According to world hunger statistics, 33 percent of the earth's population is considered to be starving. Close to 1.5 million children die from hunger every year, and as many as 98 percent of people who live in developing countries do not have enough to eat.

In his speech, Pope Francis also reminded the audience of the well-known parable in the Bible of the Good Samaritan.

"He is not prompted by philanthropy or the fact that he has money at his disposal, but by a desire to identify with the person he helps: he wants to share his lot. Indeed, after providing for the man's care, he announces that he will return to inquire after his health. What is involved here is more than mere compassion or perhaps a desire to share or to promote a reconciliation which can overcome differences and disagreements. It is a willingness to share everything and to decide to be Good Samaritans, instead of people who are indifferent to the needs of others," he continued.

The Vatican leader argued that the current global crisis cannot be used as an alibi for not helping people. "The crisis will not be completely over until situations and living conditions are examined in terms of the human person and human dignity," he said.

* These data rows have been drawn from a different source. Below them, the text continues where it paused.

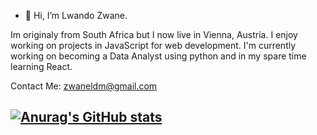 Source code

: - 👋 Hi, I’m Lwando Zwane.

Im originaly from South Africa but I now live in Vienna, Austria. I enjoy working on projects in JavaScript for web development.
I'm currently working on becoming a Data Analyst using python and in my spare time learning React.

Contact Me: zwaneldm@gmail.com

[![Anurag's GitHub stats](https://github-readme-stats.vercel.app/api?username=zwaneldmz)](https://github.com/anuraghazra/github-readme-stats)
- 
<!---
zwaneldmz/zwaneldmz is a ✨ special ✨ repository because its `README.md` (this file) appears on your GitHub profile.
You can click the Preview link to take a look at your changes.
--->
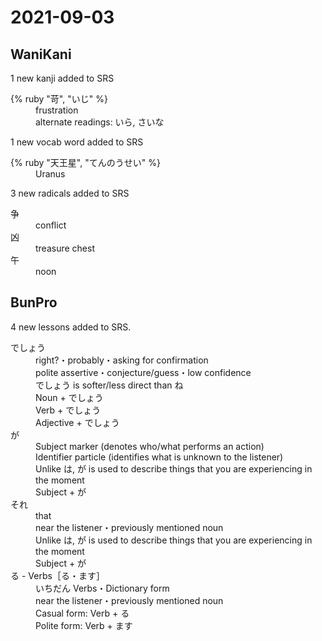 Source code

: # 2021-09-03

## WaniKani

1 new kanji added to SRS

<dl>
  <div>
    <dt>{% ruby "苛", "いじ" %}</dt>
    <dd>frustration</dd>
    <dd>alternate readings: いら, さいな</dd>
  </div>
</dl>

1 new vocab word added to SRS

<dl>
  <div>
    <dt>{% ruby "天王星", "てんのうせい" %}</dt>
    <dd>Uranus</dd>
  </div>
</dl>

3 new radicals added to SRS

<dl>
  <div>
    <dt>争</dt>
    <dd>conflict</dd>
  </div>
  <div>
    <dt>凶</dt>
    <dd>treasure chest</dd>
  </div>
  <div>
    <dt>午</dt>
    <dd>noon</dd>
  </div>
</dl>

## BunPro

4 new lessons added to SRS.

<dl>
  <div>
    <dt>でしょう</dt>
    <dd>right?・probably・asking for confirmation</dd>
    <dd>polite assertive・conjecture/guess・low confidence</dd>
    <dd>でしょう is softer/less direct than ね</dd>
    <dd>Noun + でしょう</dd>
    <dd>Verb + でしょう</dd>
    <dd>Adjective + でしょう</dd>
  </div>
  <div>
    <dt>が</dt>
    <dd>Subject marker (denotes who/what performs an action)<dd>
    <dd>Identifier particle (identifies what is unknown to the listener)</dd>
    <dd>Unlike は, が is used to describe things that you are experiencing in the moment</dd>
    <dd>Subject + が</dd>
  </div>
  <div>
    <dt>それ</dt>
    <dd>that<dd>
    <dd>near the listener・previously mentioned noun</dd>
    <dd>Unlike は, が is used to describe things that you are experiencing in the moment</dd>
    <dd>Subject + が</dd>
  </div>
  <div>
    <dt>る - Verbs［る・ます］</dt>
    <dd>いちだん Verbs・Dictionary form<dd>
    <dd>near the listener・previously mentioned noun</dd>
    <dd>Casual form: Verb + る</dd>
    <dd>Polite form: Verb + ます</dd>
  </div>
<dl>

Pope Francis also promised that the Catholic Church and all of her structures and institutions are fully committed to aiding the fight against world hunger.

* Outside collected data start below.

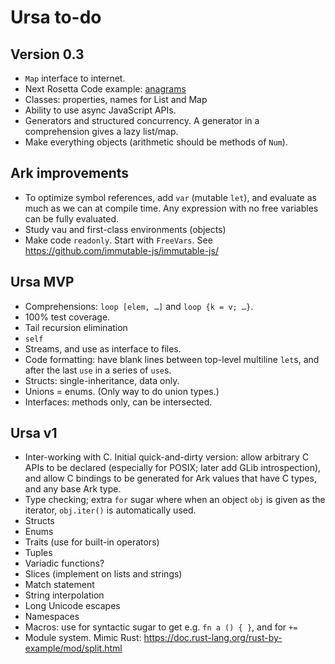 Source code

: # Ursa to-do

## Version 0.3

* `Map` interface to internet.
* Next Rosetta Code example: [anagrams](https://rosettacode.org/wiki/Anagrams#Python)
* Classes: properties, names for List and Map
* Ability to use async JavaScript APIs.
* Generators and structured concurrency. A generator in a comprehension gives a lazy
  list/map.
* Make everything objects (arithmetic should be methods of `Num`).

## Ark improvements

* To optimize symbol references, add `var` (mutable `let`), and
  evaluate as much as we can at compile time. Any expression with no free
  variables can be fully evaluated.
* Study vau and first-class environments (objects)
* Make code `readonly`. Start with `FreeVars`.
  See https://github.com/immutable-js/immutable-js/

## Ursa MVP

* Comprehensions: `loop [elem, …]` and `loop {k = v; …}`.
* 100% test coverage.
* Tail recursion elimination
* `self`
* Streams, and use as interface to files.
* Code formatting: have blank lines between top-level multiline `let`s, and
  after the last `use` in a series of `use`s.
* Structs: single-inheritance, data only.
* Unions = enums. (Only way to do union types.)
* Interfaces: methods only, can be intersected.

## Ursa v1

* Inter-working with C. Initial quick-and-dirty version: allow arbitrary C
  APIs to be declared (especially for POSIX; later add GLib introspection),
  and allow C bindings to be generated for Ark values that have C types, and
  any base Ark type.
* Type checking; extra `for` sugar where when an object `obj` is given as
  the iterator, `obj.iter()` is automatically used.
* Structs
* Enums
* Traits (use for built-in operators)
* Tuples
* Variadic functions?
* Slices (implement on lists and strings)
* Match statement
* String interpolation
* Long Unicode escapes
* Namespaces
* Macros: use for syntactic sugar to get e.g. `fn a () { }`, and for `+=`
* Module system. Mimic Rust: https://doc.rust-lang.org/rust-by-example/mod/split.html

The Catholic leader has concerned himself heavily with the fate of the poor throughout his ministry, and has spoken out on the issue many times since being elected to the papacy earlier this year.

Earlier in June, the pointiff criticized those who are more concerned with the Stock Market rather than starving children and homeless people dying on the streets.

"If in so many parts of the world there are children who have nothing to eat, that's not news, it seems normal. It cannot be this way! Yet these things become the norm: that some homeless people die of cold on the streets is not news. In contrast, a ten point drop on the stock markets of some cities, is a tragedy. A person dying is not news, but if the stock markets drop ten points it is a tragedy! Thus people are disposed of, as if they were trash," the pope said.